● **Your assignment**
The answer must consist of every line in the records below that contains the string "vspace".

● **Exercise inputs**
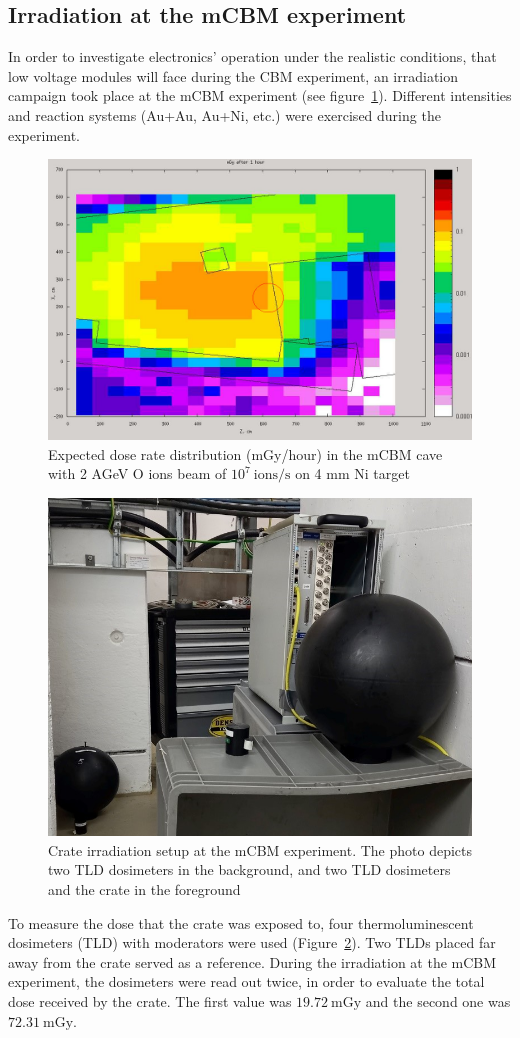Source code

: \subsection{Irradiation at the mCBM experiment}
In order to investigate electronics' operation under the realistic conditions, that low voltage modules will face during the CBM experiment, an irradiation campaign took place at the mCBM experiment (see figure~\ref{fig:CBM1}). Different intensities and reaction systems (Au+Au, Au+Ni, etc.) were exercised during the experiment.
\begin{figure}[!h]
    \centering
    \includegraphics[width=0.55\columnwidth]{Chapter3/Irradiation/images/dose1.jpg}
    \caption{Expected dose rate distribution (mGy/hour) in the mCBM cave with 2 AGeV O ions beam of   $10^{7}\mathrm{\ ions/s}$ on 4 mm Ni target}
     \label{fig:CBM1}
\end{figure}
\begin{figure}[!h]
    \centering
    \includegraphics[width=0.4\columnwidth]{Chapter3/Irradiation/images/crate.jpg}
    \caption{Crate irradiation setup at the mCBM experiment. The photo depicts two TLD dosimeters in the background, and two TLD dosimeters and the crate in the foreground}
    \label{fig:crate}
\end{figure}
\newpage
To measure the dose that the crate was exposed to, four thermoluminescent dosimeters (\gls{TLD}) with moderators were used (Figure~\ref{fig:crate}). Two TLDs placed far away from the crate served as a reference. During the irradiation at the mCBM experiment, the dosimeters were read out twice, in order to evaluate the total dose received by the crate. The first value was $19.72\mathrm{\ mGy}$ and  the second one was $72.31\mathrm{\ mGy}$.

--

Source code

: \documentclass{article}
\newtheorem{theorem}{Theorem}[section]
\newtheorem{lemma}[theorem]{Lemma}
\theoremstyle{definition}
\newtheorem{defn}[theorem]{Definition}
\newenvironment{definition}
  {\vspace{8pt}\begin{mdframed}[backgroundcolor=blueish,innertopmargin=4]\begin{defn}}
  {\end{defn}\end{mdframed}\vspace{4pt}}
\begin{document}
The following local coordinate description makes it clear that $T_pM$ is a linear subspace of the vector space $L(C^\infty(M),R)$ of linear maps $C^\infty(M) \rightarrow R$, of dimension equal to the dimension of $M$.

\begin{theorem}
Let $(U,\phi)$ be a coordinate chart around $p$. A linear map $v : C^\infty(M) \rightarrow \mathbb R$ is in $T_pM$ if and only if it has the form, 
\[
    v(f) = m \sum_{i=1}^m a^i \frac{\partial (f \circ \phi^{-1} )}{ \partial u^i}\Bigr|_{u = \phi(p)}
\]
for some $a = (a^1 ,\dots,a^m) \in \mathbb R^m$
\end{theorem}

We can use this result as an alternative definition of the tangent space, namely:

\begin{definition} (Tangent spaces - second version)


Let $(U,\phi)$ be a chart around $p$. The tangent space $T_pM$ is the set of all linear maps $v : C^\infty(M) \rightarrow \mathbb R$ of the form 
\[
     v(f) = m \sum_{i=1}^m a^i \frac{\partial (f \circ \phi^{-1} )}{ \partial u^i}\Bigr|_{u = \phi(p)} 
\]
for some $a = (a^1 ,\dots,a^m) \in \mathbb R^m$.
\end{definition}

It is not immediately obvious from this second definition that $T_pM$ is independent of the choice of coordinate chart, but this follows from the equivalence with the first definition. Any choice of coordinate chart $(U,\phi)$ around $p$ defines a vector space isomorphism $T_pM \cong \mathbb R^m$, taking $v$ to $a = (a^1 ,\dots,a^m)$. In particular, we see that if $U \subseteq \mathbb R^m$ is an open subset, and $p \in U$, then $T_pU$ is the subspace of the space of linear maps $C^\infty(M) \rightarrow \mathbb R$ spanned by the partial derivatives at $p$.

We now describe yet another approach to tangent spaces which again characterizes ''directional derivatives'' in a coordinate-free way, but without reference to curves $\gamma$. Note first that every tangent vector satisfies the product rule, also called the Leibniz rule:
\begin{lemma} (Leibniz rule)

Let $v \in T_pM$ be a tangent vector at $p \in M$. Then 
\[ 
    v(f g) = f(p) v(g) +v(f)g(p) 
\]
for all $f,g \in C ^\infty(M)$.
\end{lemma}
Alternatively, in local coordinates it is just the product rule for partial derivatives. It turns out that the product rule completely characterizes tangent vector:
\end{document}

...

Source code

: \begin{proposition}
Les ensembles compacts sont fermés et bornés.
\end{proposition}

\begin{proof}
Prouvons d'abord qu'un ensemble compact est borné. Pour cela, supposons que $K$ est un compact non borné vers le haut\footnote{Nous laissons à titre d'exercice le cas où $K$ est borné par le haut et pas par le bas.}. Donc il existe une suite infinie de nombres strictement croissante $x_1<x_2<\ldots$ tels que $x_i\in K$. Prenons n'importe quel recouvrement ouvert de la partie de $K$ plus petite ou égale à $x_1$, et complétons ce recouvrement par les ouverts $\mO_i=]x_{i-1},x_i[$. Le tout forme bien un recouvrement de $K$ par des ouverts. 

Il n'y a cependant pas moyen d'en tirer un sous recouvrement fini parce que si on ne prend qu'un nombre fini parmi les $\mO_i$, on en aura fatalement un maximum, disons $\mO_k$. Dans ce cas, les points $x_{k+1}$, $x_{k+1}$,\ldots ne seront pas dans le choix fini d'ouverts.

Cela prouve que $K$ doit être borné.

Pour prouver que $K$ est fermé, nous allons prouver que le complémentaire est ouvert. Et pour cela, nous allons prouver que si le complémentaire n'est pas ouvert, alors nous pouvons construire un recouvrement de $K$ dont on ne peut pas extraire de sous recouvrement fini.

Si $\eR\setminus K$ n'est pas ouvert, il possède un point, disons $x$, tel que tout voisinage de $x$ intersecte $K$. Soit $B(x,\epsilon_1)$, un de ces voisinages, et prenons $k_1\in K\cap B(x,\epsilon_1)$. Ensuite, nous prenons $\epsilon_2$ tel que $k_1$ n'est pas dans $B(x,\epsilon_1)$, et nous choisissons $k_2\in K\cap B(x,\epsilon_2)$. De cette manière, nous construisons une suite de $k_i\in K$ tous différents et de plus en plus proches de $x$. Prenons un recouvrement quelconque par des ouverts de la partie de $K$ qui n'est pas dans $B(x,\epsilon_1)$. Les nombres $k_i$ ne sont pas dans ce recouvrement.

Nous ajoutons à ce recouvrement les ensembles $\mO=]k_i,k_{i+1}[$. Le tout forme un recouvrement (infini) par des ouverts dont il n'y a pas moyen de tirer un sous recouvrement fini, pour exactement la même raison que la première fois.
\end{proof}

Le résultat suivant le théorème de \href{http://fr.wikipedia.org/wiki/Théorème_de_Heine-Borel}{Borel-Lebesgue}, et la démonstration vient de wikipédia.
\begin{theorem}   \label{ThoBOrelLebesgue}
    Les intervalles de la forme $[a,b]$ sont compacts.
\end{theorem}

● **Answer space**
  {\vspace{8pt}\begin{mdframed}[backgroundcolor=blueish,innertopmargin=4]\begin{defn}}
  {\end{defn}\end{mdframed}\vspace{4pt}}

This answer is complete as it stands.